I am probably harder on myself than anyone else. (I know I’m harder on myself than anyone else is to my face.) I set a very high standard in just about everything that I do and then, if I don’t measure up in my own eyes, I’m very self critical. This perfectionism got me great results when it came to grades and test scores in high school and college, when I was competing in horseback riding or in ballroom dancing, and it’s part of what brings me back to the computer to write my blog every single day. It has some very positive, practical applications.
But it can also be very hard to live with. It can be very hard for me to give myself a break when things aren’t going well. It also means I have almost no perspective on my own performance — I am so self critical that I tend to mentally erase my accomplishments and magnify my failings. This, of course, is very discouraging, and typically does nothing to buoy my mood or esteem.

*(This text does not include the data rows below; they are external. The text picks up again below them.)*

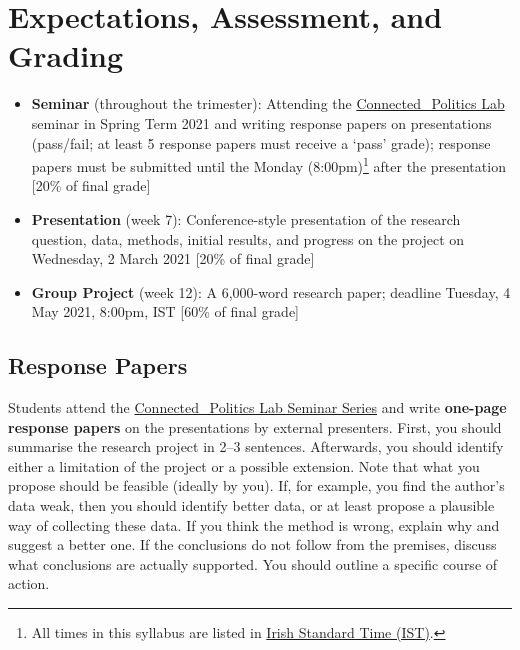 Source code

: \documentclass[abstract=on,parskip=full,headings=standardclasses,fontsize=11pt,paper=a4]{scrartcl}
\begin{document}
\section*{Expectations, Assessment, and Grading}


\begin{itemize}
\item \textbf{Seminar} (throughout the trimester): Attending the \href{https://www.ucd.ie/connected_politics/events/}{Connected\_Politics Lab} seminar in Spring Term 2021 and writing response papers on presentations (pass/fail; at least 5 response papers must receive a `pass'  grade); response papers must be submitted until the Monday (8:00pm)\footnote{All times in this syllabus are listed in \href{https://www.timeanddate.com/time/zones/ist-ireland}{Irish Standard Time (IST)}.} after  the presentation [20\% of final grade]
\item \textbf{Presentation} (week 7):  Conference-style presentation of the research question, data, methods, initial results, and progress on the project  on Wednesday, 2 March 2021 [20\% of final grade]
\item \textbf{Group Project} (week 12): A 6,000-word research paper; deadline Tuesday, 4 May 2021, 8:00pm, IST	  [60\% of final grade]
\end{itemize}





\subsection*{Response Papers}


Students attend the \href{https://www.ucd.ie/connected_politics/events/}{Connected\_Politics Lab Seminar Series} and write \textbf{one-page response papers} on the presentations by external presenters. First, you should summarise the research project in 2--3 sentences. Afterwards,  you should identify either a limitation of the project or a possible extension. Note that what you propose should be feasible (ideally by you). If, for example, you find the author's data weak, then you should identify better data, or at least propose a plausible way of collecting these data. If you think the method is wrong, explain why and suggest a better one. If the conclusions do not follow from the premises, discuss what conclusions are actually supported.  You should outline a specific course of action.  
 
\end{document}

I’m working on it. I’m working on it really, really hard. In part, because life is more pleasant when I’m not mentally beating myself up all the time, but mostly because that isn’t who I want to be, and it isn’t how I want my kids to see me. I don’t want them to feel like I’m always down on myself, and, even worse, I don’t want them to learn to adopt my own unneccessarily high standards for themeselves.

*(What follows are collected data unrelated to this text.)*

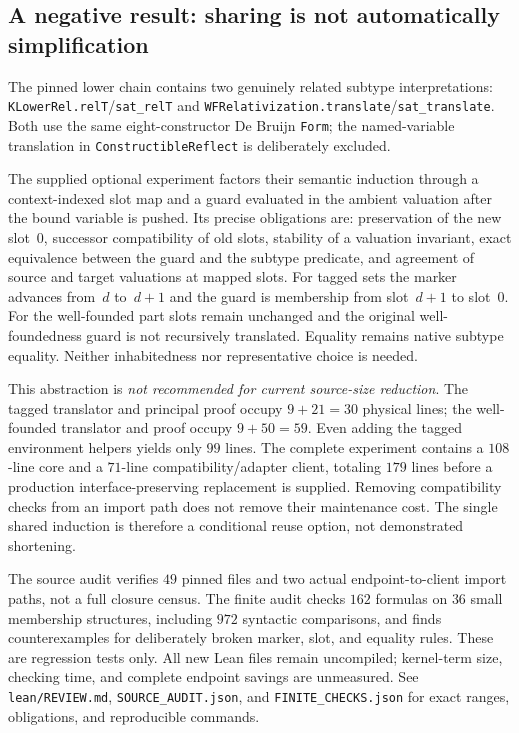 \subsection{A negative result: sharing is not automatically simplification}
The pinned lower chain contains two genuinely related subtype interpretations:
\texttt{KLowerRel.relT}/\texttt{sat\_relT} and
\texttt{WFRelativization.translate}/\texttt{sat\_translate}.
Both use the same eight-constructor De Bruijn \texttt{Form}; the named-variable
translation in \texttt{ConstructibleReflect} is deliberately excluded.

The supplied optional experiment factors their semantic induction through a
context-indexed slot map and a guard evaluated in the ambient valuation after
the bound variable is pushed. Its precise obligations are: preservation of the
new slot~0, successor compatibility of old slots, stability of a valuation
invariant, exact equivalence between the guard and the subtype predicate, and
agreement of source and target valuations at mapped slots. For tagged sets the
marker advances from~$d$ to~$d+1$ and the guard is membership from slot~$d+1$ to
slot~0. For the well-founded part slots remain unchanged and the original
well-foundedness guard is not recursively translated. Equality remains native
subtype equality. Neither inhabitedness nor representative choice is needed.

This abstraction is \emph{not recommended for current source-size reduction}.
The tagged translator and principal proof occupy $9+21=30$ physical lines;
the well-founded translator and proof occupy $9+50=59$. Even adding the tagged
environment helpers yields only $99$ lines. The complete experiment contains a
$108$-line core and a $71$-line compatibility/adapter client, totaling $179$
lines before a production interface-preserving replacement is supplied.
Removing compatibility checks from an import path does not remove their
maintenance cost. The single shared induction is therefore a conditional
reuse option, not demonstrated shortening.

The source audit verifies $49$ pinned files and two actual endpoint-to-client
import paths, not a full closure census. The finite audit checks $162$ formulas
on $36$ small membership structures, including $972$ syntactic comparisons,
and finds counterexamples for deliberately broken marker, slot, and equality
rules. These are regression tests only. All new Lean files remain uncompiled;
kernel-term size, checking time, and complete endpoint savings are unmeasured.
See \texttt{lean/REVIEW.md}, \texttt{SOURCE\_AUDIT.json}, and
\texttt{FINITE\_CHECKS.json} for exact ranges, obligations, and reproducible
commands.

Ironically, one of the things I have the hardest time with is feeling like I’m not a good enough mom. (And feeling like I’m not a good enough mom reminds me of the fact that I don’t want to set standards that are unreasonable and then beat myself up for not meeting them, and then I feel worse, because that’s exactly what I’m doing . . . you see how this can create a nasty spiral.) I generally feel like I do ok. I love my kids, I spend time with them, I talk with them, I try to teach them things. But I also get overwehlmed, frustrated and angry sometimes. But I think I do well more often than not. Most of the time, I’d say I’m about average as a mom.

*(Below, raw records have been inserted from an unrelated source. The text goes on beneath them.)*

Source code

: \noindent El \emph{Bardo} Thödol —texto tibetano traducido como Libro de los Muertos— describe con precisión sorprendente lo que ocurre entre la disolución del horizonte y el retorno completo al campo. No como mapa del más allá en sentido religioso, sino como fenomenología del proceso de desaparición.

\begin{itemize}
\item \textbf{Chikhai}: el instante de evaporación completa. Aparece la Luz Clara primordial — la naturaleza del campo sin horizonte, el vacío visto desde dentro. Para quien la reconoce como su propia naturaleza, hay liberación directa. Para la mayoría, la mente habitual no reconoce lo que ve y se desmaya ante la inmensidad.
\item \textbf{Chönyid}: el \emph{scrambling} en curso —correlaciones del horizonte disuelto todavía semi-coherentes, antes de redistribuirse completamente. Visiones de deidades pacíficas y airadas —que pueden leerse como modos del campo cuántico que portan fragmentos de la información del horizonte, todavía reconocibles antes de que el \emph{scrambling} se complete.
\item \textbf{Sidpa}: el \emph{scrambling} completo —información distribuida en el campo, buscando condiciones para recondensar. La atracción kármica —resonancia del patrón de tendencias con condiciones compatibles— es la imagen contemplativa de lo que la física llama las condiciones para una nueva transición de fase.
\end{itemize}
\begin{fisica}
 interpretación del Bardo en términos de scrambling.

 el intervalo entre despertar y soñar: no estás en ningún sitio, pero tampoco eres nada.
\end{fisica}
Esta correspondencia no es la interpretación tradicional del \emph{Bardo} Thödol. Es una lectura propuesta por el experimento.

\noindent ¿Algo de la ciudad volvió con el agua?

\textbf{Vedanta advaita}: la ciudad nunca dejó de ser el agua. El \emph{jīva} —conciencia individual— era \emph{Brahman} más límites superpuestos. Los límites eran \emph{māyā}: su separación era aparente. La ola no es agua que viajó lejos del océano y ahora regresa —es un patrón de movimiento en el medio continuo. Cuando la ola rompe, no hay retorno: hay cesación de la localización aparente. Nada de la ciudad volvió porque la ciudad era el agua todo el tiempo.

Dan disagrees. Dan thinks I’m great. It’s nice to have him as my cheerleader, but it’s hard for me (in my own self critical mind) to believe the things that he says. But I’m trying. I’m really working on incorporating some of the way that he sees me (which seems to be closer to how my kids see me, too) into my own mental picture.
If I’m really honest, I feel like I have an overabundance of love, kindness and caring towards my kids, but absolutely no idea of what I’m doing, and a really low threshold of being overwhelmed. So, I’ve decided to give myself the title of “wholeheartedly overfaced”. I actually really like it. “Overfaced” is a horse term (I don’t know if it’s used elsewhere) that describes a situation when you ask a horse to do something (usually jump over something) beyond its physical or mental ability. Yep, that sounds about right. I’m wholeheartedly in this parenting thing — I love doing it, I do it full time, there’s nothing else I’d rather be doing with my time. But I regularly find myself in over my head. So, that’s me: wholeheartedly overfaced.
Dan is reluctantly enthusiastic. Dan also loves being a parent, but he has a lazy streak. Left to his own devices (and without my wholehearted example) he’d spend a lot more of his time parenting from the couch and breaking up disagreements between checking his email and updating Facebook. But once I get him off the couch, he’s great. Stuff doesn’t get to him like it gets to me. Once he’s in, he’s in. So, he’s reluctantly enthusiastic (because if I get a new title, so does he).
Both of these new descriptions make me giggle. They help me remember that my goal isn’t (or shouldn’t be) perfection. It helps me to see myself as a good mom that gets freaked out sometimes, in the same way that I see Dan as a great dad that gets stuck on the couch sometimes. Here we are, wholeheartedly overfaced and reluctantly enthusiastic, trying to make things go as well as possible. We’re doing ok. Our kids are happy (much of the time) and they’re pretty great (all of the time). I think we’re doing pretty well, actually.